In Poughkeepsie I got a room at a trap and went for a six-pack at the 7-11 I was going to fall in the next day. It was around 9:30, and I commented to the young greaser behind the counter that the floors could use a mopping. They do it in the mornings, he said, it wasn’t his business. Right, I said, nothing he could do. Then he asked had I heard the Bandito had hit a Safeway on the other side of town that evening and wasn’t this guy something?
“It’s a little blatant,” I said to him, feeling my jaw jut a little, “isn’t it? All this stealing with a gun?”
The greaser had no idea what I was talking about. “He’s the Bandit, man.” He said this like it answered all arguments, his eyebrows bunching into an earnest sense of purpose. He couldn’t wait to get robbed.
And, sure enough, the next day I did get to see the Bandit, man, live and in person, ruining what would have been a perfectly functional prat. When he burst into the 7-11 waving the .22, my first instinct was to try to do whatever I could to speed the whole thing up because the floor was drying fast, and I still had to discreetly nudge out of view the “Wet Floor” stand-up sign, to secure the full prize. If the warning isn’t clearly displayed, the store insurer basically has to start negotiations mid-twenties.
But the Mexican-Canadian was a bit of a showman, a charmer, taking his time with things, and all of a sudden, realizing the situation, I was feeling like the gatecrasher. He spoke slowly through the black ski mask like he was everybody’s friend, nodding the big sombrero in everybody’s directions as he spoke, peppering his phrases with “okays” and “ays” and an occasional French word.
When he said the words “heads blown off’ to the duchess behind the counter and the five or six of us scattered around the store, it was like he meant taking a quiet nap in the woods.

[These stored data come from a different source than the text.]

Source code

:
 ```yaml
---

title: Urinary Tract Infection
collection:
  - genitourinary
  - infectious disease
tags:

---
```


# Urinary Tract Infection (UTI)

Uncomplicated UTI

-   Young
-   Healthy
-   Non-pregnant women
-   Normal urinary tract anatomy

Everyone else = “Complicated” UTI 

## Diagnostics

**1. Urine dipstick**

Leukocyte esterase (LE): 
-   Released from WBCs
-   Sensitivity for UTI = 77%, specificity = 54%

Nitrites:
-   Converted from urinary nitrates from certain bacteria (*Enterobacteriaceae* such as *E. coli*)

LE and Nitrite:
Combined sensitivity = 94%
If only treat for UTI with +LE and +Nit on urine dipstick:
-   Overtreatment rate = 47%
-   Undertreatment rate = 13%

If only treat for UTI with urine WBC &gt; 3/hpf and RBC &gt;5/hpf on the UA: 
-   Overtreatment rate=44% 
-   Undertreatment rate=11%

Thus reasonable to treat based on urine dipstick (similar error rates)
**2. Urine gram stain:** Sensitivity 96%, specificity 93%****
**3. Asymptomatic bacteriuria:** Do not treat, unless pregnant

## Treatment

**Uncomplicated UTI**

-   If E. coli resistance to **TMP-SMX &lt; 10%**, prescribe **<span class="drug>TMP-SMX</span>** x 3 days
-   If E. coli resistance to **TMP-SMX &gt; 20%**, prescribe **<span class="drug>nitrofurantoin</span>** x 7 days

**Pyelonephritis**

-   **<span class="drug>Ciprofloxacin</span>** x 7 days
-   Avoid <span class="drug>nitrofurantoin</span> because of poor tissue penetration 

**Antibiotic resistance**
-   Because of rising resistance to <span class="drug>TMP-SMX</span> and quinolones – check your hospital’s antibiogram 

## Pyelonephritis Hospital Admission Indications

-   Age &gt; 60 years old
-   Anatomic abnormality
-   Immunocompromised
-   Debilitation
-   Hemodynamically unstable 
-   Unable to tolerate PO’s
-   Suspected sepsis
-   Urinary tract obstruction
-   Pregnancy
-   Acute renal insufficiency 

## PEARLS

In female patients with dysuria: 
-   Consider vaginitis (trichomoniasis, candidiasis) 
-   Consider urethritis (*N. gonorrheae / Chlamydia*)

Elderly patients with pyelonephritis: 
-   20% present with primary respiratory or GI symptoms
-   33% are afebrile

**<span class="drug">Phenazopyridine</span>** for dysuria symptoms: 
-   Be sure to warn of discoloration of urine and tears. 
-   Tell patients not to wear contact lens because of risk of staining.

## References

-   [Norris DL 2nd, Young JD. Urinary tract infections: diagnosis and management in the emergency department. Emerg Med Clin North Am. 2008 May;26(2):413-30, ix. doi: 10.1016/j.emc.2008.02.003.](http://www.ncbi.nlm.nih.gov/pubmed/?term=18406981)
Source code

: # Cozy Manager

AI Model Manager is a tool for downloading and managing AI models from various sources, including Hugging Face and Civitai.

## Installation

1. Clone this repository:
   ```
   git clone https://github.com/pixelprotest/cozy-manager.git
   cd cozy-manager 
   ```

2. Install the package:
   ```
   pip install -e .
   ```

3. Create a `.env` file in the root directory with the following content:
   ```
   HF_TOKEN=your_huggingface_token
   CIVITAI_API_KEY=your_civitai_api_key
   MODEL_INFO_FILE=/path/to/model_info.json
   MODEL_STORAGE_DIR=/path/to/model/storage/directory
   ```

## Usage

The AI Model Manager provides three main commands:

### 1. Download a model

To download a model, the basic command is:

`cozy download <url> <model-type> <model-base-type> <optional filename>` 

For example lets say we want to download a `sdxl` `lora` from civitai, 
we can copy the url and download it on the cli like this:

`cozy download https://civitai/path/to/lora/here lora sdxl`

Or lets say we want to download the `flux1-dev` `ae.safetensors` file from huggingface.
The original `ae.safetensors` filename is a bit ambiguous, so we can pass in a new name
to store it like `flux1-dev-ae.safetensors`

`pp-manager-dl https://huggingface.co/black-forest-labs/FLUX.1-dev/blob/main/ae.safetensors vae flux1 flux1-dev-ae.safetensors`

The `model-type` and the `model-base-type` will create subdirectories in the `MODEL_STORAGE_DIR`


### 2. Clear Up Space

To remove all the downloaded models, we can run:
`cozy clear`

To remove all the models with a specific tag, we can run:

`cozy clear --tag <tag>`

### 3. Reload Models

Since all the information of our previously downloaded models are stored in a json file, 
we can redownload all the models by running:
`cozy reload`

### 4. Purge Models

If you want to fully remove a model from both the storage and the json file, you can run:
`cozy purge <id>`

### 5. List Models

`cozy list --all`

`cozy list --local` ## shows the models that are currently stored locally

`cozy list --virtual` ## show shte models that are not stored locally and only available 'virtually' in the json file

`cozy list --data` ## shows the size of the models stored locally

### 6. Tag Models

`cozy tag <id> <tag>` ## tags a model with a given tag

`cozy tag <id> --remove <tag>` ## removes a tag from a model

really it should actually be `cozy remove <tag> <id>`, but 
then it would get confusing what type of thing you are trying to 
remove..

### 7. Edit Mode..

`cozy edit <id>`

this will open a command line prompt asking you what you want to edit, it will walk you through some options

Then all of a sudden everyone was down on the floor except for him and me.
“Please,” he said to me, “you, too.” From about ten feet away he fixed the .22 between my eyes, and I realized that the easiest, least painful way for me to get my casted self down actually would have been for me to do a nice safe fall, but I couldn’t risk getting pumped because some sudden jerky-ass landing on the linoleum startled him. “Please,” he said again, this time with a little less charm, “down.”
I struggled to get down on one knee, focusing on his faceless ski mask, big nails of pain tearing up my back, when it dawned on me he might take my slowness as defiance.
“I’ve been in an accident,” I said to him. “I’m still in pain.”
“Yes,” he said, following his outstretched .22 toward me, “I’m sure you are. Get down.”
I dropped to all fours, felt myself grimace, felt a tendon rip in the casted wrist. Then finally I was doing a dead man’s float on the cool damp linoleum, ammonia clearing a space behind my eyes. My back was spasming as he stepped over me and stood with a foot on each side of my ribs, still pointing the gun, I was sure, at my head.
I tried to talk myself through it. Told myself that that very day Homer Pierce and I would file suit against the 7-11 for having such a blatantly insecure store. Sure, a settlement was iffier, taking it that route, but the potential payout was higher. Hell, look at the trauma I was going through. Maybe we’d even litigate this one.
But I was fooling myself. Instead of thinking about a nice thick settlement check, I found myself reaching for my wallet out of my back pocket, and blindly handing it up to him. Then I slid my Rolex off the uncasted wrist and easily handed that back, too, without turning my head. Maybe it was the ammonia working me over. Everything in my body loosened up there for a moment. Hell, for a moment, even the muscles in my back relaxed.